We had the first playtest of Starry Messengers my clockpunk space game this weekend.

Start scary caveats/We were making up as we went. The rules as such are probably not even IN alpha yet. I am gathering what I want to be a development blog at http://starr-messenger.blogspot.com/.  End Scary caveats/

That said the playtest went well, but I did have one thing I wanted some help on. The game is a renaissance space game. You play people from the Italian city states in space fighting, inventing, wooing and exploring and stuff like that there. The fighting part was supposed to feel like fencing without requiring the players to know anything about fencing. the system we cam up with was thus:

You start with a hand of cards. We used Uno cards with the non numbered cards taken out. You could use playing cards with the face cards removed.  Characters and trained swordsmen get a hand of five and mooks get three. After dealing the cards another card is put face up on the table to represent environmental situations.
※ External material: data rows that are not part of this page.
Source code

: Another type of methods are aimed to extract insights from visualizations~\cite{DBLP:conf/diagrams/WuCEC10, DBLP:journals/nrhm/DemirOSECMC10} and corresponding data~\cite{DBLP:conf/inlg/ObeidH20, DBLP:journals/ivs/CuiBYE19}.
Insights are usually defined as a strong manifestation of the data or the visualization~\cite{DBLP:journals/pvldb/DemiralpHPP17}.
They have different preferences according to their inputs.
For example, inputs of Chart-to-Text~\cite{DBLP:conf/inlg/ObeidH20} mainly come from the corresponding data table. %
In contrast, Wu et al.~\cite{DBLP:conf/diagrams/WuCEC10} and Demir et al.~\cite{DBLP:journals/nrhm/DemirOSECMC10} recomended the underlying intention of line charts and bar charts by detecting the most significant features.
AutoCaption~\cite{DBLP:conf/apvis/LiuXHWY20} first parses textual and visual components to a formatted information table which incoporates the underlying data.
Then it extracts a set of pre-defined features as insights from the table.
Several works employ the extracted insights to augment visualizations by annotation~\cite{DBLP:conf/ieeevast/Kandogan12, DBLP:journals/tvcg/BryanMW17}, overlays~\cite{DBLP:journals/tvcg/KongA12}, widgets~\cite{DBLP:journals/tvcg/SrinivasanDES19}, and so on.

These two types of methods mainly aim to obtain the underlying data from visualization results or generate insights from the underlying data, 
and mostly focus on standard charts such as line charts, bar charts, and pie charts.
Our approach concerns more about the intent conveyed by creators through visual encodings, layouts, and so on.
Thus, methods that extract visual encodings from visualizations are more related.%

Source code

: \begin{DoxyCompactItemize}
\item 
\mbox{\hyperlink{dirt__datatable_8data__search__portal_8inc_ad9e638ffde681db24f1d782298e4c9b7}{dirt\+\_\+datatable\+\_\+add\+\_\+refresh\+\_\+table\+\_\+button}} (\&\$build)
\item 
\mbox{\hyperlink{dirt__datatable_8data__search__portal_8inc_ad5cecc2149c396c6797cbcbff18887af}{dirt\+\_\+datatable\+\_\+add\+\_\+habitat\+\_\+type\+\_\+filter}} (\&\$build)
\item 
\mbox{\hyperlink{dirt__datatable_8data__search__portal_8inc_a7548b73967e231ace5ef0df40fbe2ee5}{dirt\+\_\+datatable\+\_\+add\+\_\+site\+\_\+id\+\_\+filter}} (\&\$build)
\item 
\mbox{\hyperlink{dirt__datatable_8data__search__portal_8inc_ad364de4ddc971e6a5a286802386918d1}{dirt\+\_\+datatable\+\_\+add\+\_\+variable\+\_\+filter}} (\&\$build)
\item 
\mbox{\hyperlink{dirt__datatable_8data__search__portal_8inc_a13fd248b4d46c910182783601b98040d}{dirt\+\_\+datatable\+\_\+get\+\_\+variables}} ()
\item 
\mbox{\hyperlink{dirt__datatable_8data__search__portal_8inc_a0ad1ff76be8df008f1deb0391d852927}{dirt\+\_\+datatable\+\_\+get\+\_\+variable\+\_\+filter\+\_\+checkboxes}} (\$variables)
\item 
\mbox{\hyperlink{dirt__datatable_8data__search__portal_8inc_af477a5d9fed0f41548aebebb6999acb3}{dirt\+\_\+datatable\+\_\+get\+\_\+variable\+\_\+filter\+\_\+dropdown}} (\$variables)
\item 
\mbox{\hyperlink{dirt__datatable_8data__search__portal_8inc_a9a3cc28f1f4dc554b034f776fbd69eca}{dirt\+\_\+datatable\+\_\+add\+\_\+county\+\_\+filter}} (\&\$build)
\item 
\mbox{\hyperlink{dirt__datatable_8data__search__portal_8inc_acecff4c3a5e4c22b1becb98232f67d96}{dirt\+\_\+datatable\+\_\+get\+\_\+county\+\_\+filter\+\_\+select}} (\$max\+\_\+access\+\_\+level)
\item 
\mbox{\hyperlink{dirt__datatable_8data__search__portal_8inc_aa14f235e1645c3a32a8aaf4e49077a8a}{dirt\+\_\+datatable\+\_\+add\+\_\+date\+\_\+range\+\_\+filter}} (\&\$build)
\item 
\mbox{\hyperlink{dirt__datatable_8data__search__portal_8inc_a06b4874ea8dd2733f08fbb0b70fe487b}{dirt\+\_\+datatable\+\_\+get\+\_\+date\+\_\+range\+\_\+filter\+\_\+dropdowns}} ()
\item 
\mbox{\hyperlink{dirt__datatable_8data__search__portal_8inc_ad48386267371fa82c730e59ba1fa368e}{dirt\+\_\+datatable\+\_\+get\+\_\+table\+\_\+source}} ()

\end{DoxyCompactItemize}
The duel starts with the players presenting one card each face down. This is the point of crossed swords and will determine advantage. they turn the cards over. If they tie do it again. which ever one put forth the higher card has the advantage. the other player becomes the defender. If the defender can match the advantage by adding another card they go back to crossed swords. If the defending player can exceed the advantage card with two cards they take the advantage.

Whichever player winds up with the advantage then plays an attack face down and the defender plays a defense face up. If the defense is higher than the attack the defender takes the advantage and becomes the next attacker. If the cards are equal the players return to crossed swords. And if the defense is lower than the attack card the defender is allowed one more card from their hand to meet or exceed the attack card. If they cannot damage is done. What damage is done remains to be determined but is irrelevant to my question.

This seemed to work well for a two player fight but broke down horribly for a three player fight. realizing that three player fights would probably go that way is one option. The type of stories we want to tell however are the sort where one man can take on a couple of ruffians in an alley and expect to win.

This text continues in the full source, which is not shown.